- Court: Sweetwater County District Court
- Full case name: State of Wyoming v. Edward Lee Cantrell
- Decided: November 30, 1979
- Verdict: Not guilty
- Charge: First-degree murder

Court membership
- Judge sitting: Kenneth Hamm

= Trial of Ed Cantrell =

State of Wyoming v. Ed Cantrell (officially the State of Wyoming v. Edward Lee Cantrell) was a state trial of Wyoming police officer Ed Cantrell for the killing of Michael Angel Rosa, an undercover narcotics agent in Rock Springs, Wyoming. Rosa had previously been working towards uncovering the immense corruption in the city.

After only three hours of deliberations, the jury accepted Cantrell's self-defense argument, and acquitted him of first-degree murder.

Famed lawyer Gerry Spence won the acquittal of Cantrell in what was deemed an "impossible case".

==Background==
Outside a saloon in Rock Springs, in an unmarked police vehicle, Ed Cantrell shot Michael A. Rosa out of the belief that he was unstable and going for his gun to shoot, with two other officers present in the car during the shooting, those being officers Matt Bider and James Callas.

Michael A. Rosa had been working towards uncovering the largest amount of corruption in the city, with Rosa being set to testify to a grand jury about the corruption.

Cantrell's friends posted his bail of $250,000.

Justice of the Peace Nena Stafford ruled on February 7 of 1979 that Cantrell would have to stand trial on the charge of first-degree murder, after 15 days of preliminary hearings.

==Trial==
Despite the murder occurring in Rock Springs, the defense requested a change of venue, which was accepted and granted to Pinedale, Wyoming, with judge Kenneth Hamm kept as the presiding judge. The prosecutors were from Sweetwater County, those being Robert Pickett and Jack Smith.

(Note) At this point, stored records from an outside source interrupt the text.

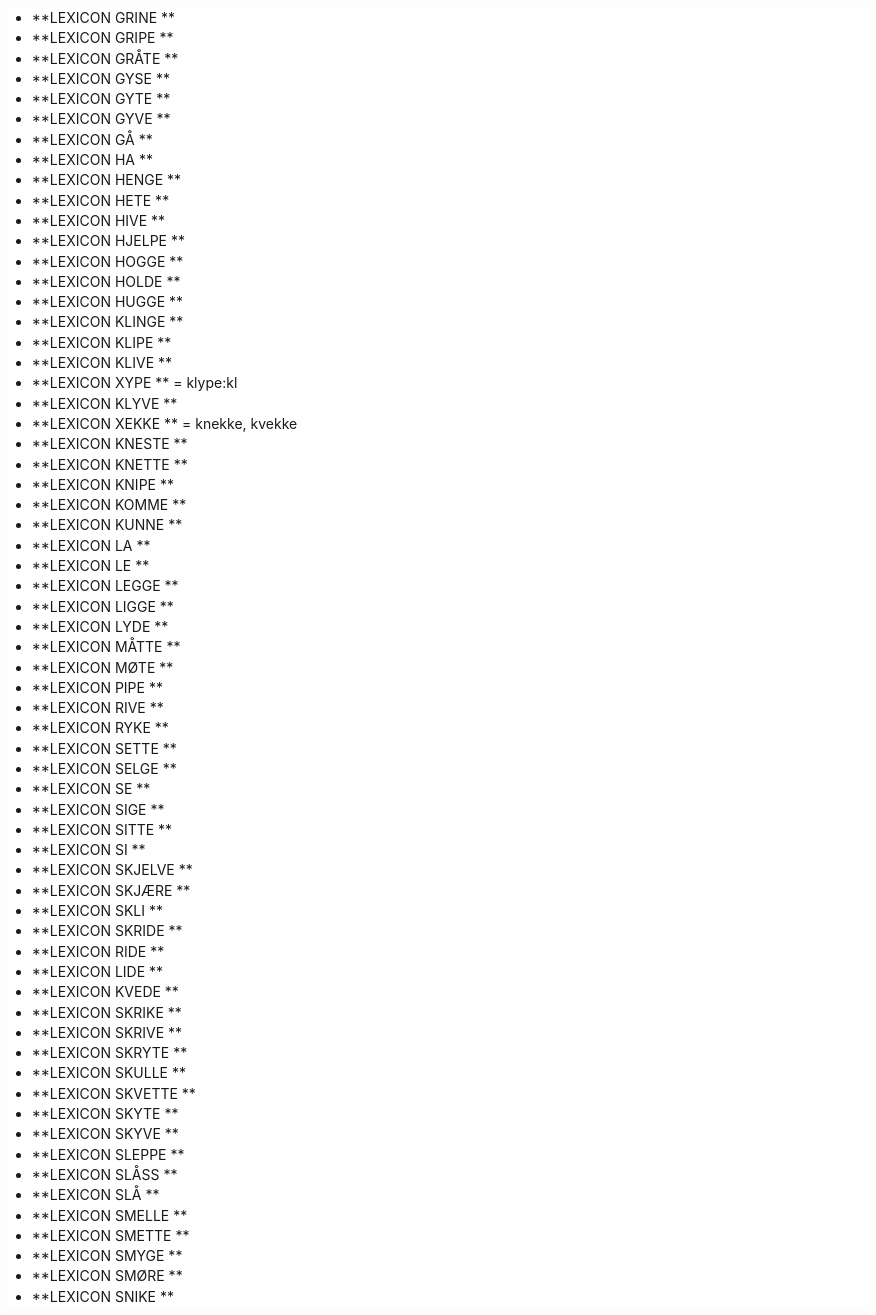  * **LEXICON GRINE **
 * **LEXICON GRIPE **
 * **LEXICON GRÅTE **
 * **LEXICON GYSE **
 * **LEXICON GYTE **
 * **LEXICON GYVE **
 * **LEXICON GÅ **
 * **LEXICON HA **
 * **LEXICON HENGE **
 * **LEXICON HETE **
 * **LEXICON HIVE **
 * **LEXICON HJELPE **
 * **LEXICON HOGGE **
 * **LEXICON HOLDE **
 * **LEXICON HUGGE **
 * **LEXICON KLINGE **
 * **LEXICON KLIPE **
 * **LEXICON KLIVE **
 * **LEXICON XYPE  ** = klype:kl
 * **LEXICON KLYVE **
 * **LEXICON XEKKE  ** = knekke, kvekke
 * **LEXICON KNESTE **
 * **LEXICON KNETTE **
 * **LEXICON KNIPE **
 * **LEXICON KOMME **
 * **LEXICON KUNNE **
 * **LEXICON LA **
 * **LEXICON LE **
 * **LEXICON LEGGE **
 * **LEXICON LIGGE **
 * **LEXICON LYDE **
 * **LEXICON MÅTTE **
 * **LEXICON MØTE **
 * **LEXICON PIPE **
 * **LEXICON RIVE **
 * **LEXICON RYKE **
 * **LEXICON SETTE **
 * **LEXICON SELGE **
 * **LEXICON SE **
 * **LEXICON SIGE **
 * **LEXICON SITTE **
 * **LEXICON SI **
 * **LEXICON SKJELVE **
 * **LEXICON SKJÆRE **
 * **LEXICON SKLI **
 * **LEXICON SKRIDE **
 * **LEXICON RIDE **
 * **LEXICON LIDE **
 * **LEXICON KVEDE **
 * **LEXICON SKRIKE **
 * **LEXICON SKRIVE **
 * **LEXICON SKRYTE **
 * **LEXICON SKULLE **
 * **LEXICON SKVETTE **
 * **LEXICON SKYTE **
 * **LEXICON SKYVE **
 * **LEXICON SLEPPE **
 * **LEXICON SLÅSS **
 * **LEXICON SLÅ **
 * **LEXICON SMELLE **
 * **LEXICON SMETTE **
 * **LEXICON SMYGE **
 * **LEXICON SMØRE **
 * **LEXICON SNIKE **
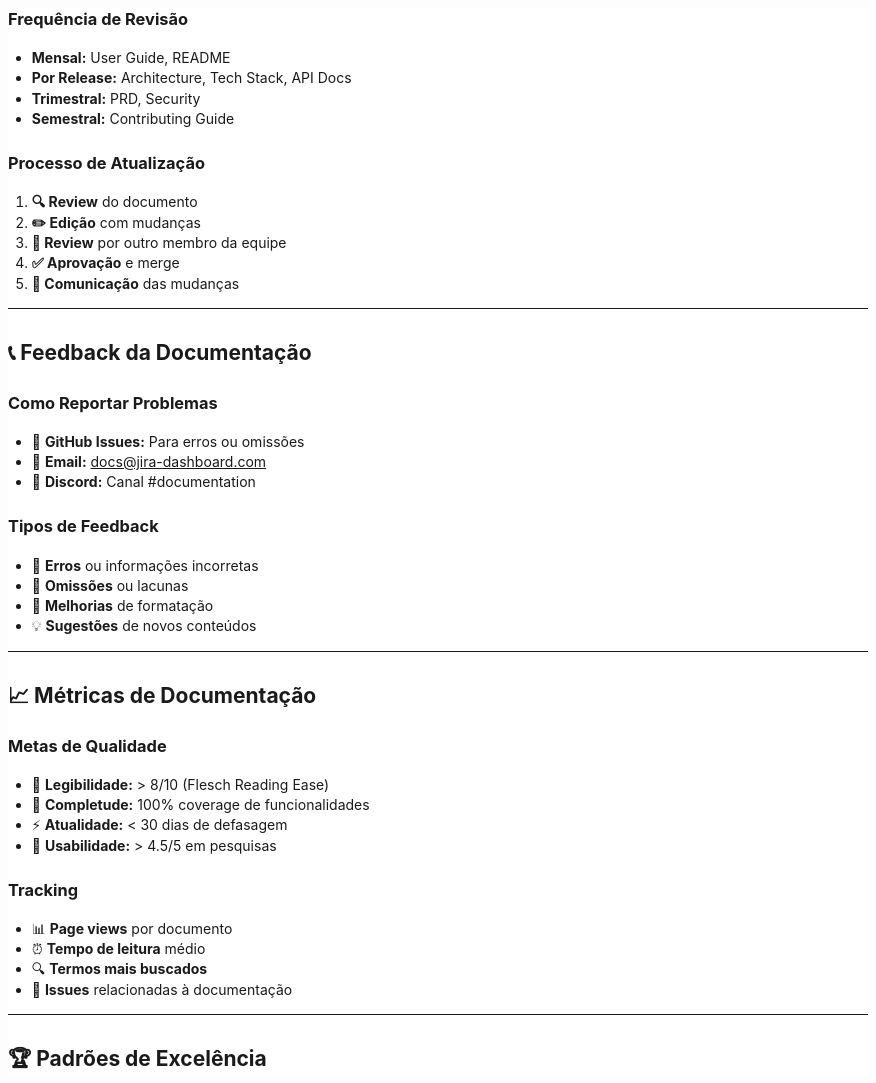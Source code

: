 ### **Frequência de Revisão**
- **Mensal:** User Guide, README
- **Por Release:** Architecture, Tech Stack, API Docs
- **Trimestral:** PRD, Security
- **Semestral:** Contributing Guide

### **Processo de Atualização**
1. **🔍 Review** do documento
2. **✏️ Edição** com mudanças
3. **👀 Review** por outro membro da equipe
4. **✅ Aprovação** e merge
5. **📢 Comunicação** das mudanças

---

## 📞 **Feedback da Documentação**

### **Como Reportar Problemas**
- 📝 **GitHub Issues:** Para erros ou omissões
- 📧 **Email:** docs@jira-dashboard.com
- 💬 **Discord:** Canal #documentation

### **Tipos de Feedback**
- 🐛 **Erros** ou informações incorretas
- 📝 **Omissões** ou lacunas
- 🎨 **Melhorias** de formatação
- 💡 **Sugestões** de novos conteúdos

---

## 📈 **Métricas de Documentação**

### **Metas de Qualidade**
- 📖 **Legibilidade:** > 8/10 (Flesch Reading Ease)
- 🎯 **Completude:** 100% coverage de funcionalidades
- ⚡ **Atualidade:** < 30 dias de defasagem
- 👥 **Usabilidade:** > 4.5/5 em pesquisas

### **Tracking**
- 📊 **Page views** por documento
- ⏰ **Tempo de leitura** médio
- 🔍 **Termos mais buscados**
- 📝 **Issues** relacionadas à documentação

---

## 🏆 **Padrões de Excelência**
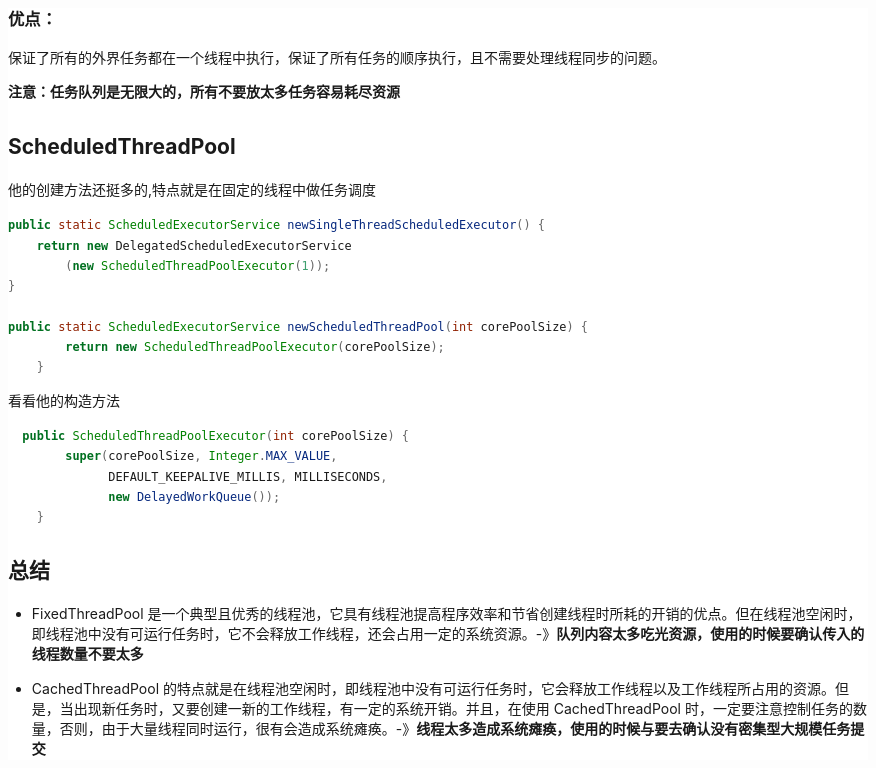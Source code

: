 ### 优点： 

保证了所有的外界任务都在一个线程中执行，保证了所有任务的顺序执行，且不需要处理线程同步的问题。

**注意：任务队列是无限大的，所有不要放太多任务容易耗尽资源**



## ScheduledThreadPool

他的创建方法还挺多的,特点就是在固定的线程中做任务调度

```java
public static ScheduledExecutorService newSingleThreadScheduledExecutor() {
    return new DelegatedScheduledExecutorService
        (new ScheduledThreadPoolExecutor(1));
}

public static ScheduledExecutorService newScheduledThreadPool(int corePoolSize) {
        return new ScheduledThreadPoolExecutor(corePoolSize);
    }
```

看看他的构造方法

```java
  public ScheduledThreadPoolExecutor(int corePoolSize) {
        super(corePoolSize, Integer.MAX_VALUE,
              DEFAULT_KEEPALIVE_MILLIS, MILLISECONDS,
              new DelayedWorkQueue());
    }

```



## 总结

* FixedThreadPool 是一个典型且优秀的线程池，它具有线程池提高程序效率和节省创建线程时所耗的开销的优点。但在线程池空闲时，即线程池中没有可运行任务时，它不会释放工作线程，还会占用一定的系统资源。-》**队列内容太多吃光资源，使用的时候要确认传入的线程数量不要太多**

* CachedThreadPool 的特点就是在线程池空闲时，即线程池中没有可运行任务时，它会释放工作线程以及工作线程所占用的资源。但是，当出现新任务时，又要创建一新的工作线程，有一定的系统开销。并且，在使用 CachedThreadPool 时，一定要注意控制任务的数量，否则，由于大量线程同时运行，很有会造成系统瘫痪。-》**线程太多造成系统瘫痪，使用的时候与要去确认没有密集型大规模任务提交**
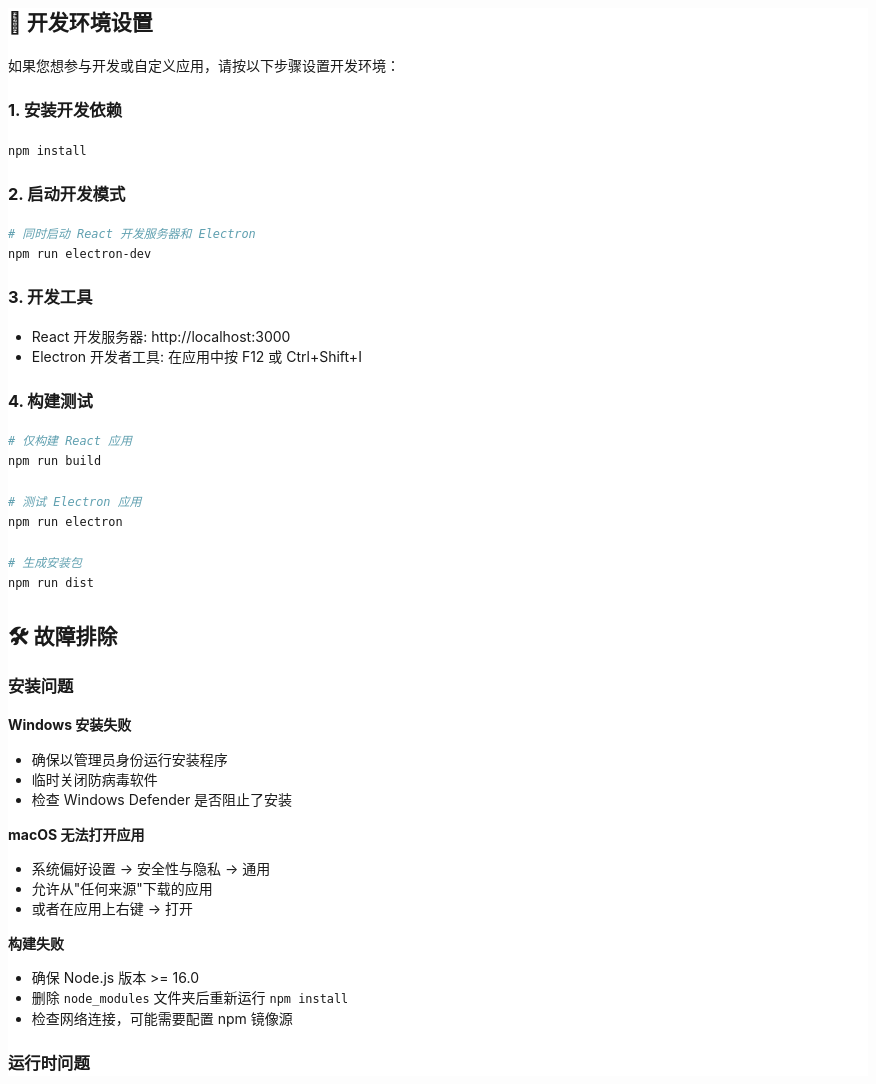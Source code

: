 ## 🔧 开发环境设置

如果您想参与开发或自定义应用，请按以下步骤设置开发环境：

### 1. 安装开发依赖
```bash
npm install
```

### 2. 启动开发模式
```bash
# 同时启动 React 开发服务器和 Electron
npm run electron-dev
```

### 3. 开发工具
- React 开发服务器: http://localhost:3000
- Electron 开发者工具: 在应用中按 F12 或 Ctrl+Shift+I

### 4. 构建测试
```bash
# 仅构建 React 应用
npm run build

# 测试 Electron 应用
npm run electron

# 生成安装包
npm run dist
```

## 🛠️ 故障排除

### 安装问题

**Windows 安装失败**
- 确保以管理员身份运行安装程序
- 临时关闭防病毒软件
- 检查 Windows Defender 是否阻止了安装

**macOS 无法打开应用**
- 系统偏好设置 → 安全性与隐私 → 通用
- 允许从"任何来源"下载的应用
- 或者在应用上右键 → 打开

**构建失败**
- 确保 Node.js 版本 >= 16.0
- 删除 `node_modules` 文件夹后重新运行 `npm install`
- 检查网络连接，可能需要配置 npm 镜像源

### 运行时问题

Cantrell shot Rosa between the eyes with his .38 caliber pistol, claiming that Rosa was about to draw on him, other witnesses testified that Rosa had a wine bottle between his legs.

After only three hours of jury deliberations, Ed Cantrell was found not guilty, with the jury accepting his argument of self-defense against Michael Rosa.

==Legacy==
The killing of Michael Rosa and the following trial of Ed Cantrell has left a legacy in Rock Springs. It was listed in the book Great American Trials by journalist Edward W. Knappman. The Last Western: The Unjustified Killing of Michael Rosa by Ed Cantrell by Rone Tempest covers the infamous case.

Michael Rosa's spouse, Rebecca Rosa, filed a wrongful death lawsuit, seeking $1 million in damages as a result of her husband's killing, but ended up being dismissed by the court.